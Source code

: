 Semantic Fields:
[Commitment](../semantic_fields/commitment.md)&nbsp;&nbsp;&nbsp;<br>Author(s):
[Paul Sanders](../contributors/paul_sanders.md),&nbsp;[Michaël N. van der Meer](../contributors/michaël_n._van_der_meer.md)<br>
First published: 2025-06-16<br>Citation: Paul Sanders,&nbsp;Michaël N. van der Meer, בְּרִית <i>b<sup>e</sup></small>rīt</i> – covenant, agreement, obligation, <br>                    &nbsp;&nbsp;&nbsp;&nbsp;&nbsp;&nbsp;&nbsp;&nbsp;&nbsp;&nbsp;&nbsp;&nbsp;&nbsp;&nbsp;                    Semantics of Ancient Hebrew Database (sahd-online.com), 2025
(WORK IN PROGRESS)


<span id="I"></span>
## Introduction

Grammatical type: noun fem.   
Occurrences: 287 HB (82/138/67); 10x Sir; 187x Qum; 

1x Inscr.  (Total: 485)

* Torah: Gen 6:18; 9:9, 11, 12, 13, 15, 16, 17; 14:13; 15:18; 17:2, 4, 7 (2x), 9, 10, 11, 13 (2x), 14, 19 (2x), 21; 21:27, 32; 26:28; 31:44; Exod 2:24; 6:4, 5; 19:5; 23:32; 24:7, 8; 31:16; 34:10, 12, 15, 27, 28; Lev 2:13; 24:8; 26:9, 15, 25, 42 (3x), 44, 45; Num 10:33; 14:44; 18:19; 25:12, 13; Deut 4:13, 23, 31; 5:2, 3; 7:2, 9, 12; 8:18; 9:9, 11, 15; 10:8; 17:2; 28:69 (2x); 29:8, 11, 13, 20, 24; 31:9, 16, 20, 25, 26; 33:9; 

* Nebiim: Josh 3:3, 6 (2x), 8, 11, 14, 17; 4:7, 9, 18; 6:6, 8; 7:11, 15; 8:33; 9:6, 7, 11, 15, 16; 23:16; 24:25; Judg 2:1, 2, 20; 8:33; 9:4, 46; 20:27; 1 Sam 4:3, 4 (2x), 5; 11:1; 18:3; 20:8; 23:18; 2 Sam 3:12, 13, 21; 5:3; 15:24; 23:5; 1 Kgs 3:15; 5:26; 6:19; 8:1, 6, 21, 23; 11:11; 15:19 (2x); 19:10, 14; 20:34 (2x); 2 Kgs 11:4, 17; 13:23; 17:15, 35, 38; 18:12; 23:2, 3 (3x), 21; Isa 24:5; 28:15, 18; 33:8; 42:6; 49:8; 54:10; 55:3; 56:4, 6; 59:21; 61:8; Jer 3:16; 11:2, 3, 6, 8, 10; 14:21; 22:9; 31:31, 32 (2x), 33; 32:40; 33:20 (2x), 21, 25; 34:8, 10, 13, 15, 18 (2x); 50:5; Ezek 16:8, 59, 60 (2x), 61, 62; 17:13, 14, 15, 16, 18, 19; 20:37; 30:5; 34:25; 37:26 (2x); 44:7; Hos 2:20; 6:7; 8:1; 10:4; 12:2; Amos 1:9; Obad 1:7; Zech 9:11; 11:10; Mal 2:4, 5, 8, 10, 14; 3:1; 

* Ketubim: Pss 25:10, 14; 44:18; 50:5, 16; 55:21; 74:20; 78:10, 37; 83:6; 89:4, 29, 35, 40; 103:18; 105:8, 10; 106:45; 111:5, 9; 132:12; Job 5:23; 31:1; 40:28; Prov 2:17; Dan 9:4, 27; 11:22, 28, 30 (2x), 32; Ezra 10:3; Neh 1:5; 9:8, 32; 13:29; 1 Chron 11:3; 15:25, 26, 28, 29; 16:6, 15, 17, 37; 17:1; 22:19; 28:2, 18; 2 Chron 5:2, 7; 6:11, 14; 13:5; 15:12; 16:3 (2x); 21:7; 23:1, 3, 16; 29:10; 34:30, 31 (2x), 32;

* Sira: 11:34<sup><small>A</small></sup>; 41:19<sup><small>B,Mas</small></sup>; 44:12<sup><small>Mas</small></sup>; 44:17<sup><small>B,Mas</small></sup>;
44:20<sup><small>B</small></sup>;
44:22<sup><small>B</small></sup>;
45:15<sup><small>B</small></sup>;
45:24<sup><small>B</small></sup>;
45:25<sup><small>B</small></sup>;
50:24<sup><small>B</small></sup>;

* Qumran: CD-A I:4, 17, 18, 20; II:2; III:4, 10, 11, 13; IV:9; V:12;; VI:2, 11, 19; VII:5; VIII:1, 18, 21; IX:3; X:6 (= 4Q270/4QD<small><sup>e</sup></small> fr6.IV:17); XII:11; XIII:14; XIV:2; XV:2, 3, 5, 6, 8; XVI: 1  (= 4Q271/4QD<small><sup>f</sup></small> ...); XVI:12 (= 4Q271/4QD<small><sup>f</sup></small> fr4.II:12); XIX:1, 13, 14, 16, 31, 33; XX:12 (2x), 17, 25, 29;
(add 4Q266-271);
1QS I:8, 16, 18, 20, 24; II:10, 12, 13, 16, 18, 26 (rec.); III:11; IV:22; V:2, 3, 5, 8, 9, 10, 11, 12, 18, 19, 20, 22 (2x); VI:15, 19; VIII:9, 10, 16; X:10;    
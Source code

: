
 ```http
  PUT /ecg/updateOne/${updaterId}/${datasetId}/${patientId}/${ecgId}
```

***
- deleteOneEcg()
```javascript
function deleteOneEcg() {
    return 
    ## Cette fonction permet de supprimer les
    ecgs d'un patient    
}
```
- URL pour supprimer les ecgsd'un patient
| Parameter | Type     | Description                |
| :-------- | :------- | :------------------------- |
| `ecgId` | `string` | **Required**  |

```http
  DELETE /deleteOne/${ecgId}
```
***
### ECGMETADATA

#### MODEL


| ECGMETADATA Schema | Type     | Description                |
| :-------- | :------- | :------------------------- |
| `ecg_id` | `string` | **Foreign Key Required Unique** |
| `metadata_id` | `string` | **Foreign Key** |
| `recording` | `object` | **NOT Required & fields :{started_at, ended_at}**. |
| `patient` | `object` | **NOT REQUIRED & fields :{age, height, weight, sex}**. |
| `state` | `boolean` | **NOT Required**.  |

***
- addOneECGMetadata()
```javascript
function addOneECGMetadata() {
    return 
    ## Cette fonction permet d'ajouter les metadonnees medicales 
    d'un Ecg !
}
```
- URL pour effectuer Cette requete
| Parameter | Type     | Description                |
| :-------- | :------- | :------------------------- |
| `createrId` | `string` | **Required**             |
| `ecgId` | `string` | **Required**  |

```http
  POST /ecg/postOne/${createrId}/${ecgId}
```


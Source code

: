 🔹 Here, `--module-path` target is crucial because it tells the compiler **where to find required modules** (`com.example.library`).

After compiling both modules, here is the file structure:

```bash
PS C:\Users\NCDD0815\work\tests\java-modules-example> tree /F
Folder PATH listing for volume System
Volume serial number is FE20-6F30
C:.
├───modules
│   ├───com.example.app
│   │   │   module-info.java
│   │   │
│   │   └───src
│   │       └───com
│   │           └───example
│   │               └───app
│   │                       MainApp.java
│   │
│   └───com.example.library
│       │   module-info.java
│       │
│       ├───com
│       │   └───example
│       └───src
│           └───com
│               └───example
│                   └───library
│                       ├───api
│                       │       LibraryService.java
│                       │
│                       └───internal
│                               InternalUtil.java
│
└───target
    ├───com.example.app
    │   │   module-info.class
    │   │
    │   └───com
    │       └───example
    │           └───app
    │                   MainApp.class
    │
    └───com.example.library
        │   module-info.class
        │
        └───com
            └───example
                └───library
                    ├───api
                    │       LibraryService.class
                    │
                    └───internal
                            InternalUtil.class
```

———

Exercise
Every line of the listing should be given again exactly.

Written answer
Source code

: Semantic Fields:
[Commitment](../semantic_fields/commitment.md)&nbsp;&nbsp;&nbsp;<br>Author(s):
[Paul Sanders](../contributors/paul_sanders.md),&nbsp;[Michaël N. van der Meer](../contributors/michaël_n._van_der_meer.md)<br>
First published: 2025-06-16<br>Citation: Paul Sanders,&nbsp;Michaël N. van der Meer, בְּרִית <i>b<sup>e</sup></small>rīt</i> – covenant, agreement, obligation, <br>                    &nbsp;&nbsp;&nbsp;&nbsp;&nbsp;&nbsp;&nbsp;&nbsp;&nbsp;&nbsp;&nbsp;&nbsp;&nbsp;&nbsp;                    Semantics of Ancient Hebrew Database (sahd-online.com), 2025
(WORK IN PROGRESS)


<span id="I"></span>
## Introduction

Grammatical type: noun fem.   
Occurrences: 287 HB (82/138/67); 10x Sir; 187x Qum; 

1x Inscr.  (Total: 485)

* Torah: Gen 6:18; 9:9, 11, 12, 13, 15, 16, 17; 14:13; 15:18; 17:2, 4, 7 (2x), 9, 10, 11, 13 (2x), 14, 19 (2x), 21; 21:27, 32; 26:28; 31:44; Exod 2:24; 6:4, 5; 19:5; 23:32; 24:7, 8; 31:16; 34:10, 12, 15, 27, 28; Lev 2:13; 24:8; 26:9, 15, 25, 42 (3x), 44, 45; Num 10:33; 14:44; 18:19; 25:12, 13; Deut 4:13, 23, 31; 5:2, 3; 7:2, 9, 12; 8:18; 9:9, 11, 15; 10:8; 17:2; 28:69 (2x); 29:8, 11, 13, 20, 24; 31:9, 16, 20, 25, 26; 33:9; 

* Nebiim: Josh 3:3, 6 (2x), 8, 11, 14, 17; 4:7, 9, 18; 6:6, 8; 7:11, 15; 8:33; 9:6, 7, 11, 15, 16; 23:16; 24:25; Judg 2:1, 2, 20; 8:33; 9:4, 46; 20:27; 1 Sam 4:3, 4 (2x), 5; 11:1; 18:3; 20:8; 23:18; 2 Sam 3:12, 13, 21; 5:3; 15:24; 23:5; 1 Kgs 3:15; 5:26; 6:19; 8:1, 6, 21, 23; 11:11; 15:19 (2x); 19:10, 14; 20:34 (2x); 2 Kgs 11:4, 17; 13:23; 17:15, 35, 38; 18:12; 23:2, 3 (3x), 21; Isa 24:5; 28:15, 18; 33:8; 42:6; 49:8; 54:10; 55:3; 56:4, 6; 59:21; 61:8; Jer 3:16; 11:2, 3, 6, 8, 10; 14:21; 22:9; 31:31, 32 (2x), 33; 32:40; 33:20 (2x), 21, 25; 34:8, 10, 13, 15, 18 (2x); 50:5; Ezek 16:8, 59, 60 (2x), 61, 62; 17:13, 14, 15, 16, 18, 19; 20:37; 30:5; 34:25; 37:26 (2x); 44:7; Hos 2:20; 6:7; 8:1; 10:4; 12:2; Amos 1:9; Obad 1:7; Zech 9:11; 11:10; Mal 2:4, 5, 8, 10, 14; 3:1; 

* Ketubim: Pss 25:10, 14; 44:18; 50:5, 16; 55:21; 74:20; 78:10, 37; 83:6; 89:4, 29, 35, 40; 103:18; 105:8, 10; 106:45; 111:5, 9; 132:12; Job 5:23; 31:1; 40:28; Prov 2:17; Dan 9:4, 27; 11:22, 28, 30 (2x), 32; Ezra 10:3; Neh 1:5; 9:8, 32; 13:29; 1 Chron 11:3; 15:25, 26, 28, 29; 16:6, 15, 17, 37; 17:1; 22:19; 28:2, 18; 2 Chron 5:2, 7; 6:11, 14; 13:5; 15:12; 16:3 (2x); 21:7; 23:1, 3, 16; 29:10; 34:30, 31 (2x), 32;

* Sira: 11:34<sup><small>A</small></sup>; 41:19<sup><small>B,Mas</small></sup>; 44:12<sup><small>Mas</small></sup>; 44:17<sup><small>B,Mas</small></sup>;
44:20<sup><small>B</small></sup>;
44:22<sup><small>B</small></sup>;
45:15<sup><small>B</small></sup>;
45:24<sup><small>B</small></sup>;
45:25<sup><small>B</small></sup>;
50:24<sup><small>B</small></sup>;

* Qumran: CD-A I:4, 17, 18, 20; II:2; III:4, 10, 11, 13; IV:9; V:12;; VI:2, 11, 19; VII:5; VIII:1, 18, 21; IX:3; X:6 (= 4Q270/4QD<small><sup>e</sup></small> fr6.IV:17); XII:11; XIII:14; XIV:2; XV:2, 3, 5, 6, 8; XVI: 1  (= 4Q271/4QD<small><sup>f</sup></small> ...); XVI:12 (= 4Q271/4QD<small><sup>f</sup></small> fr4.II:12); XIX:1, 13, 14, 16, 31, 33; XX:12 (2x), 17, 25, 29;
(add 4Q266-271);
1QS I:8, 16, 18, 20, 24; II:10, 12, 13, 16, 18, 26 (rec.); III:11; IV:22; V:2, 3, 5, 8, 9, 10, 11, 12, 18, 19, 20, 22 (2x); VI:15, 19; VIII:9, 10, 16; X:10;    
Source code

:
 ```http
  PUT /ecg/updateOne/${updaterId}/${datasetId}/${patientId}/${ecgId}
```

***
- deleteOneEcg()
```javascript
function deleteOneEcg() {
    return 
    ## Cette fonction permet de supprimer les
    ecgs d'un patient    
}
```
- URL pour supprimer les ecgsd'un patient
| Parameter | Type     | Description                |
| :-------- | :------- | :------------------------- |
| `ecgId` | `string` | **Required**  |

```http
  DELETE /deleteOne/${ecgId}
```
***
### ECGMETADATA

#### MODEL


| ECGMETADATA Schema | Type     | Description                |
| :-------- | :------- | :------------------------- |
| `ecg_id` | `string` | **Foreign Key Required Unique** |
| `metadata_id` | `string` | **Foreign Key** |
| `recording` | `object` | **NOT Required & fields :{started_at, ended_at}**. |
| `patient` | `object` | **NOT REQUIRED & fields :{age, height, weight, sex}**. |
| `state` | `boolean` | **NOT Required**.  |

***
- addOneECGMetadata()
```javascript
function addOneECGMetadata() {
    return 
    ## Cette fonction permet d'ajouter les metadonnees medicales 
    d'un Ecg !
}
```
- URL pour effectuer Cette requete
| Parameter | Type     | Description                |
| :-------- | :------- | :------------------------- |
| `createrId` | `string` | **Required**             |
| `ecgId` | `string` | **Required**  |

```http
  POST /ecg/postOne/${createrId}/${ecgId}
```


Source code

: 🔹 Here, `--module-path` target is crucial because it tells the compiler **where to find required modules** (`com.example.library`).

After compiling both modules, here is the file structure:

```bash
PS C:\Users\NCDD0815\work\tests\java-modules-example> tree /F
Folder PATH listing for volume System
Volume serial number is FE20-6F30
C:.
├───modules
│   ├───com.example.app
│   │   │   module-info.java
│   │   │
│   │   └───src
│   │       └───com
│   │           └───example
│   │               └───app
│   │                       MainApp.java
│   │
│   └───com.example.library
│       │   module-info.java
│       │
│       ├───com
│       │   └───example
│       └───src
│           └───com
│               └───example
│                   └───library
│                       ├───api
│                       │       LibraryService.java
│                       │
│                       └───internal
│                               InternalUtil.java
│
└───target
    ├───com.example.app
    │   │   module-info.class
    │   │
    │   └───com
    │       └───example
    │           └───app
    │                   MainApp.class
    │
    └───com.example.library
        │   module-info.class
        │
        └───com
            └───example
                └───library
                    ├───api
                    │       LibraryService.class
                    │
                    └───internal
                            InternalUtil.class
```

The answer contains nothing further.